Adelman makes key advance in understanding cell response to environmental cues
By Robin Arnette
Like runners passing a baton in a 4 x 100 meter relay race, networks within embryonic stem cells (ESCs) pass signals through a series of chemical reactions known as a signal transduction cascade. This pathway eventually turns on a particular gene or group of genes. The cues originate from the outside environment and tell ESCs to develop into a specific cell type, undergo self-renewal, or remain in a pluripotent state, which is the capability to turn into different cell types.
Signaling networks have long been recognized to be key regulators of ESC development, but NIEHS researcher Karen Adelman, Ph.D., and her group found a novel interplay between ESC signaling and transcription. This is the process in which DNA is transcribed into messenger RNA, which is the first step in generating functional gene products. She believes the work may explain what goes wrong when mammalian embryos fail to undergo a phenomenon called pausing. Her results appeared online March 12 in the journal Molecular Cell.
A new way of thinking
Adelman said that during transcription, RNA polymerase II (pol II) makes messenger RNA from DNA . A protein complex known as the negative elongation factor (NELF) induces pol II to pause shortly after it starts to synthesize RNA, during early transcription elongation. Several years ago, Adelman and her group found that the release of paused pol II into productive elongation is an important regulatory step that tunes the expression of a number of signal-responsive genes. They also determined that pausing governs the cell’s ability to respond to environmental conditions.
However, her latest experiments told her that pausing did something essential in the early embryo. When she removed NELF from mouse cells, pol II failed to pause, and all of the mouse embryos died. She wondered what was happening.
"The accepted model in the field said pausing was keeping genes [that are] involved in differentiation turned off in the early embryo," Adelman said. "That model predicted that if we abolished pausing, we’d see differentiation genes coming on, but we didn’t see that after doing the experiment several times."

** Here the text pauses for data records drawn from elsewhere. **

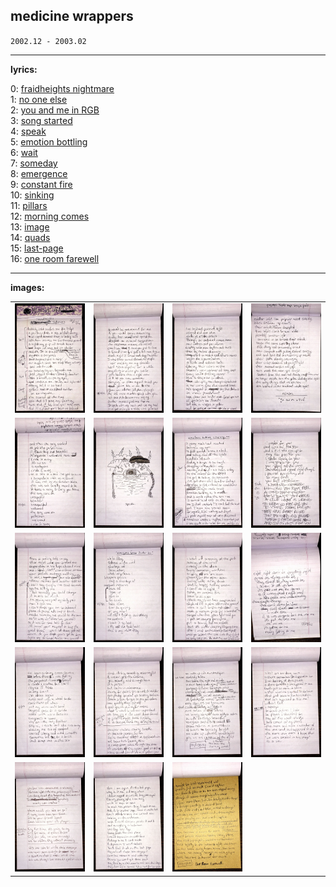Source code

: ## medicine wrappers

`2002.12 - 2003.02`

---

**lyrics:**

0: [fraidheights nightmare](00.fraidheights-nightmare.md) \
1: [no one else](01.no-one-else.md) \
2: [you and me in RGB](02.you-and-me-in-RGB.md) \
3: [song started](03.song-started.md) \
4: [speak](04.speak.md) \
5: [emotion bottling](05.emotion-bottling.md) \
6: [wait](06.wait.md) \
7: [someday](07.someday.md) \
8: [emergence](08.emergence.md) \
9: [constant fire](09.constant-fire.md) \
10: [sinking](10.sinking.md) \
11: [pillars](11.pillars.md) \
12: [morning comes](12.morning-comes.md) \
13: [image](13.image.md) \
14: [quads](14.quads.md) \
15: [last-page](15.last-page.md) \
16: [one room farewell](16.one-room-farewell.md)

---

**images:**

<table>
    <tr>
        <td><img src="00.fraidheights-nightmare.jpg" /></td>
        <td><img src="01.no-one-else.jpg" /></td>
        <td><img src="02.you-and-me-in-RGB.jpg" /></td>
        <td><img src="02b.you-and-me-in-RGB.jpg" /></td>
    </tr>
    <tr>
        <td><img src="03.song-started.jpg" /></td>
        <td><img src="04.speak.jpg" /></td>
        <td><img src="05.emotion-bottling.jpg" /></td>
        <td><img src="06.wait.jpg" /></td>
    </tr>
    <tr>
        <td><img src="07.someday.jpg" /></td>
        <td><img src="08.emergence.jpg" /></td>
        <td><img src="09.constant-fire.jpg" /></td>
        <td><img src="09b.constant-fire.jpg" /></td>
    </tr>
    <tr>
        <td><img src="10.sinking.jpg" /></td>
        <td><img src="11.pillars.jpg" /></td>
        <td><img src="12.morning-comes.jpg" /></td>
        <td><img src="13.image.jpg" /></td>
    </tr>
    <tr>
        <td><img src="14.quads.jpg" /></td>
        <td><img src="15.last-page.jpg" /></td>
        <td><img src="16.one-room-farewell.jpg" /></td>
        <td> </td>
    </tr>
</table>
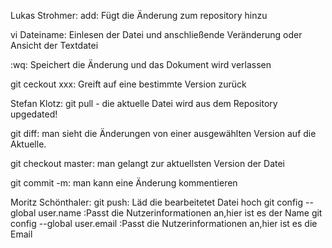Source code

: Lukas Strohmer:
add: Fügt die Änderung zum  repository hinzu

vi Dateiname: Einlesen der Datei und anschließende Veränderung oder Ansicht der Textdatei
 
:wq: Speichert die Änderung und das Dokument wird verlassen

git ceckout xxx: Greift auf eine bestimmte Version zurück

Stefan Klotz:
git pull - die aktuelle Datei wird aus dem Repository upgedated!

git diff: man sieht die Änderungen von einer ausgewählten Version auf die Aktuelle.

git checkout master: man gelangt zur aktuellsten Version der Datei

git commit -m: man kann eine Änderung kommentieren

Moritz Schönthaler:
git push: Läd die bearbeitetet Datei hoch
git config --global user.name :Passt die Nutzerinformationen an,hier ist es der Name
git config --global user.email :Passt die Nutzerinformationen an,hier ist es die Email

Even when Adelman added chemical signals that told the cells to differentiate, they failed to turn into different cell types. That is when she thought the standard model might not be entirely correct. Her data suggested that the ESCs were, in effect, not listening to the differentiation cues, because the signaling machinery had been repressed. In essence, when you get rid of pausing, you make ESC cells deaf to their environment (see graphic).
Results could be boon for regenerative medicine
Adelman said the greatest potential for this research is in the field of regenerative medicine. In theory, she said, you can take a cell from a person with a heart condition, turn it into a pluripotent stem cell, and differentiate it into healthy heart tissue. But one of the current difficulties in that process is efficiently differentiating patient cells into the correct tissue type.
If researchers can get a handle on the signals that control pluripotency, they will know how to make a stem cell more or less sensitive to differentiation cues. The information will give them another tool.
When asked what the findings mean for transcription research, Adelman said there is an interplay between signal transduction and transcription, and that signaling is not always directive. Sometimes, it is responsive to the transcription machinery. Understanding how cells respond to environmental cues means taking that cross talk into account.
Citation: Williams LH, Fromm G, Gokey NG, Henriques T, Muse GM, Burkholder A, Fargo DC, Hu G, Adelman K. 2014. Pausing of RNA polymerase II regulates mammalian developmental potential through control of signaling networks. Mol Cell; doi:10.1016/j.molcel.2015.02.003 [Online 12 March 2015].